Exercise objective - Your task is to copy each line of the listing that contains the word "Subtract".

◇ ◇ ◇ ◇ ◇ ◇ ◇

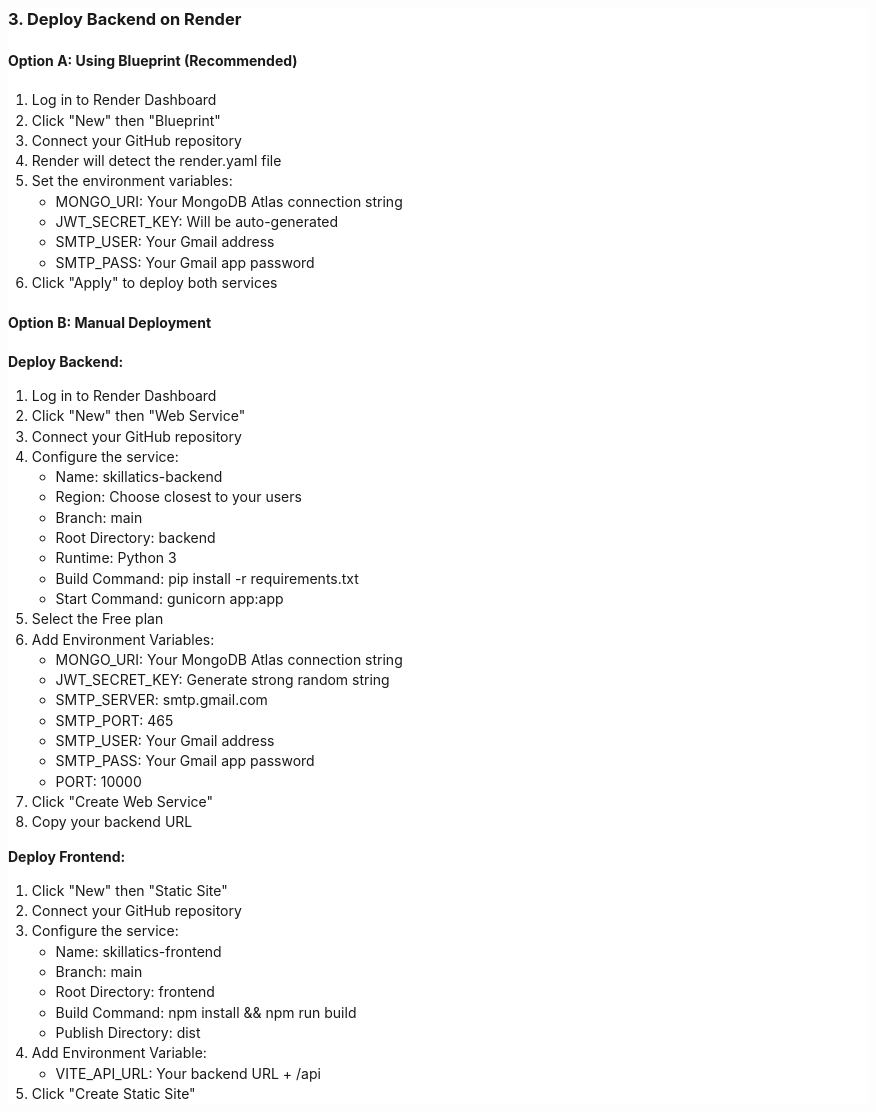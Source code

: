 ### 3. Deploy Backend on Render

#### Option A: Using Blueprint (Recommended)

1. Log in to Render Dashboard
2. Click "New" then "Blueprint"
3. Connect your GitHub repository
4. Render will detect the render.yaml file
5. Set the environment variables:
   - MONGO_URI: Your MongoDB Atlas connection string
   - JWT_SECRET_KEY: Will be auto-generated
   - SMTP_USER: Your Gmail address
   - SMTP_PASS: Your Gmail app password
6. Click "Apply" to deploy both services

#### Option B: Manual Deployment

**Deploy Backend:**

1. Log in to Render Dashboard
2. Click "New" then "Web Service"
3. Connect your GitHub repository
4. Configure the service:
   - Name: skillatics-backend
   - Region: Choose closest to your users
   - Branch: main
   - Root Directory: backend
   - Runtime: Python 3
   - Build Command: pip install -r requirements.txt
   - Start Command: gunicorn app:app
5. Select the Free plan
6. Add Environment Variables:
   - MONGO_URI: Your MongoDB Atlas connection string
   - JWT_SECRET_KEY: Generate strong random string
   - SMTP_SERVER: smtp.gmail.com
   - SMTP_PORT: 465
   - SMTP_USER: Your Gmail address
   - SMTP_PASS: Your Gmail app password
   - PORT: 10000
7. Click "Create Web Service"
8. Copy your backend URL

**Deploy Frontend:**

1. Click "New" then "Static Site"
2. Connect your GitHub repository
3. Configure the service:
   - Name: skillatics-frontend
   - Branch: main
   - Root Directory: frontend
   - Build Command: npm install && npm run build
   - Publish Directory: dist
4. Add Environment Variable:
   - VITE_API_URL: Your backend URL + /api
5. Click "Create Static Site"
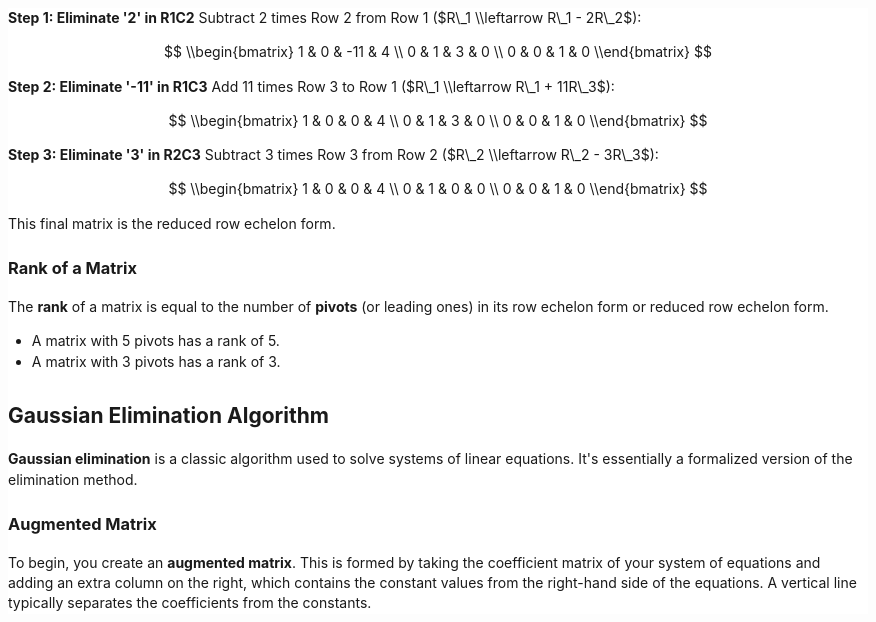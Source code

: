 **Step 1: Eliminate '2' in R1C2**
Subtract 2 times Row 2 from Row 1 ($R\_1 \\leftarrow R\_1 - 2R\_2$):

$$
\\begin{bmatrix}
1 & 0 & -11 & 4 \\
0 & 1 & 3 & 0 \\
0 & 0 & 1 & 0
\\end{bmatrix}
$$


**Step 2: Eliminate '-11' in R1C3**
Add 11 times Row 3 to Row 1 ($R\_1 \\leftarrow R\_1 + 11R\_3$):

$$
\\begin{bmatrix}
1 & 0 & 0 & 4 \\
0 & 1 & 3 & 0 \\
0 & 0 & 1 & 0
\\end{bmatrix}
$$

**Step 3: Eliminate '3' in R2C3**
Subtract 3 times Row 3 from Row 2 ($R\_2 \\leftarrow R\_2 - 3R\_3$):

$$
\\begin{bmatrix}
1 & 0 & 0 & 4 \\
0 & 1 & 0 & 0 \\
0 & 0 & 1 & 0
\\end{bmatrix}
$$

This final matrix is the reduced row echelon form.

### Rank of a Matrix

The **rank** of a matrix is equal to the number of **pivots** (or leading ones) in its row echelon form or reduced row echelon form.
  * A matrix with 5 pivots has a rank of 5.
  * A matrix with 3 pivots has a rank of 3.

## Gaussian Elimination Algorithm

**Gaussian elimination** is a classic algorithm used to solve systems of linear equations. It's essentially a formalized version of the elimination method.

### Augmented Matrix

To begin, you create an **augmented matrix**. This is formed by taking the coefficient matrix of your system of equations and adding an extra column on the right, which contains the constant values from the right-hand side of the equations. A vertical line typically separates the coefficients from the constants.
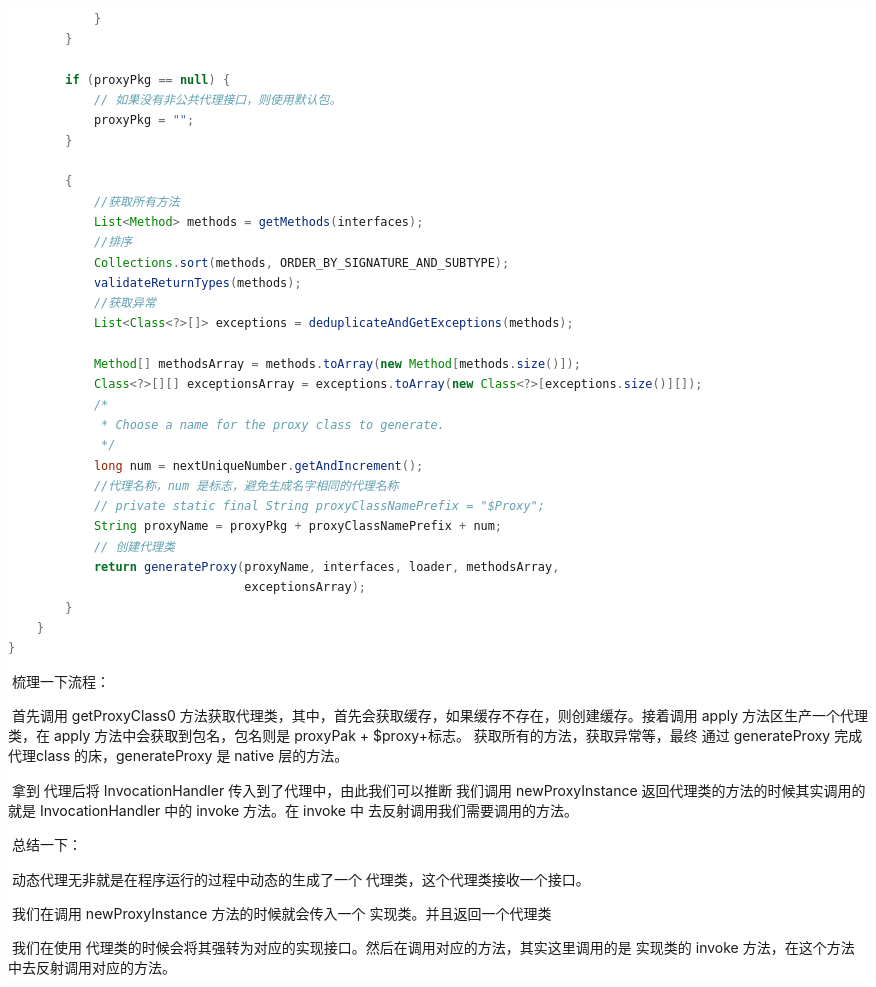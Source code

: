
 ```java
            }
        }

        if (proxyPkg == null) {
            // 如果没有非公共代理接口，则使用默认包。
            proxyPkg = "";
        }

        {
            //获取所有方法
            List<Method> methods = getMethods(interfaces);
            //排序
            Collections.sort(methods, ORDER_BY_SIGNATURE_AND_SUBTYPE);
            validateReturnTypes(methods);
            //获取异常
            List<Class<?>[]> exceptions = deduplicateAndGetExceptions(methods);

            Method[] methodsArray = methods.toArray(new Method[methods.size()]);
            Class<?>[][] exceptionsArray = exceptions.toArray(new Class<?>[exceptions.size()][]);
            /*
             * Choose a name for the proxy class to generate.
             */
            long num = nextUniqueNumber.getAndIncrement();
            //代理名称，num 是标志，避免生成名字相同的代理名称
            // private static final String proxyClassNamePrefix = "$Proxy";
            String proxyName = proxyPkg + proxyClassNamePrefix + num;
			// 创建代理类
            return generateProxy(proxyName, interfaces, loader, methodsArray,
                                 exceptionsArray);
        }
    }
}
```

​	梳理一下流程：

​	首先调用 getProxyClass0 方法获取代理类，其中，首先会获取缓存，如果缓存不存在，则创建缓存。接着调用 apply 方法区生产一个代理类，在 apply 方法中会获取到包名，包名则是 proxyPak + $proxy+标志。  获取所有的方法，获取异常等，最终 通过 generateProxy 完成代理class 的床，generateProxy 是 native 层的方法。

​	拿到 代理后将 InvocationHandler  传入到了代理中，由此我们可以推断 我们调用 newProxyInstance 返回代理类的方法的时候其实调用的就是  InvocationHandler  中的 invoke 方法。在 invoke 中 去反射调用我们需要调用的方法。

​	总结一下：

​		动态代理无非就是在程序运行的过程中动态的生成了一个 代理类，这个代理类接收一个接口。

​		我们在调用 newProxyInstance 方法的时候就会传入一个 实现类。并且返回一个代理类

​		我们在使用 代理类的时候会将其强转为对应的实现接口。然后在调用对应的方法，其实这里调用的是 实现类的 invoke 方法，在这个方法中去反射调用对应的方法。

◇ ◇ ◇ ◇ ◇ ◇ ◇

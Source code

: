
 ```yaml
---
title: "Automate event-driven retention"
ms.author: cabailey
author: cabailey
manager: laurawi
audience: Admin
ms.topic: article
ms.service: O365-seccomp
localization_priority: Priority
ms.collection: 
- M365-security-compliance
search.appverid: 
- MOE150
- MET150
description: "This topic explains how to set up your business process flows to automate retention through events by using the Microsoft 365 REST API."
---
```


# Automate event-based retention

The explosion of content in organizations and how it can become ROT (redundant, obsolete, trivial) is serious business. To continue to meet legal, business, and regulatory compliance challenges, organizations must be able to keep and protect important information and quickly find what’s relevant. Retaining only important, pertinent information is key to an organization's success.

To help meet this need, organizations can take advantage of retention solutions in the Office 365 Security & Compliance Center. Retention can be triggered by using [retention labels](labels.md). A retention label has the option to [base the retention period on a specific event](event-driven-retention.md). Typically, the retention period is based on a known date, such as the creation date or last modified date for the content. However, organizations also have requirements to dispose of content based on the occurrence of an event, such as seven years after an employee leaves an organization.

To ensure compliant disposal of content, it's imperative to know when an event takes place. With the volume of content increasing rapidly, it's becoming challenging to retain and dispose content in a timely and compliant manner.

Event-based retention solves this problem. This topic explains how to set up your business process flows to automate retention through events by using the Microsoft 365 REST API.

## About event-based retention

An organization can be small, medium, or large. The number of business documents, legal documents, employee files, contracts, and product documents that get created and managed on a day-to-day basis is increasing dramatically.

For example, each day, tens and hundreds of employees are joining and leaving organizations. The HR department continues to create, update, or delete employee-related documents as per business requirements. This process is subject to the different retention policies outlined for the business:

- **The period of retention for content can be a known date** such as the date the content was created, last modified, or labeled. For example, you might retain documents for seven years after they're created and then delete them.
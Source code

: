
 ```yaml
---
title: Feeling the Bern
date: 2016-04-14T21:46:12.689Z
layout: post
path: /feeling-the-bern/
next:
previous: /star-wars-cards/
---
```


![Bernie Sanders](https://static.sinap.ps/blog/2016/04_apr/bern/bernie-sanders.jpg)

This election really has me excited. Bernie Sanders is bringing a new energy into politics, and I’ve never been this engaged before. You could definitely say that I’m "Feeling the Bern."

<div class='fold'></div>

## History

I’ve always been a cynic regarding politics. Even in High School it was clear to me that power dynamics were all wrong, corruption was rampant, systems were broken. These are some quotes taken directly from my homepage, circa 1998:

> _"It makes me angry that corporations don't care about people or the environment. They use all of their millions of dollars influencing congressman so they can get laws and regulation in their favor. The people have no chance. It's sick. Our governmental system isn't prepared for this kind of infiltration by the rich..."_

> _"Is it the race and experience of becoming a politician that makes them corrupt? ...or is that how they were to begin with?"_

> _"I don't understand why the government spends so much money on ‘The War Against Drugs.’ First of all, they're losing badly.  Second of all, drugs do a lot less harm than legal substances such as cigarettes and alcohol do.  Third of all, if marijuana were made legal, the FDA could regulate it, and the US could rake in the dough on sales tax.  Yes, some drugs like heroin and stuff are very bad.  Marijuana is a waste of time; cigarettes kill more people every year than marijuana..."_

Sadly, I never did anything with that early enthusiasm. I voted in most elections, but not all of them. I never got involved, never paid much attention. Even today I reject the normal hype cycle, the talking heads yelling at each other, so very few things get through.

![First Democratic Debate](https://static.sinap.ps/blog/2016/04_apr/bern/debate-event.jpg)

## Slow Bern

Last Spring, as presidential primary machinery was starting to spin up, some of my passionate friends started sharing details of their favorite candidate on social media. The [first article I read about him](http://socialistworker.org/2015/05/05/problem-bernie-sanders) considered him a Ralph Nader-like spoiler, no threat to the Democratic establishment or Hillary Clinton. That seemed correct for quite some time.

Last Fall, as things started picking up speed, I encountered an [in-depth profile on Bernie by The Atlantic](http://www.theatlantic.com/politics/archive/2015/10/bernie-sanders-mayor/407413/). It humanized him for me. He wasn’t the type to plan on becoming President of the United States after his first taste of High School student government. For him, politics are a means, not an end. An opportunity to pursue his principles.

◇ ◇ ◇ ◇ ◇ ◇ ◇

Written answer -
Subtract 2 times Row 2 from Row 1 ($R\_1 \\leftarrow R\_1 - 2R\_2$):
Subtract 3 times Row 3 from Row 2 ($R\_2 \\leftarrow R\_2 - 3R\_3$):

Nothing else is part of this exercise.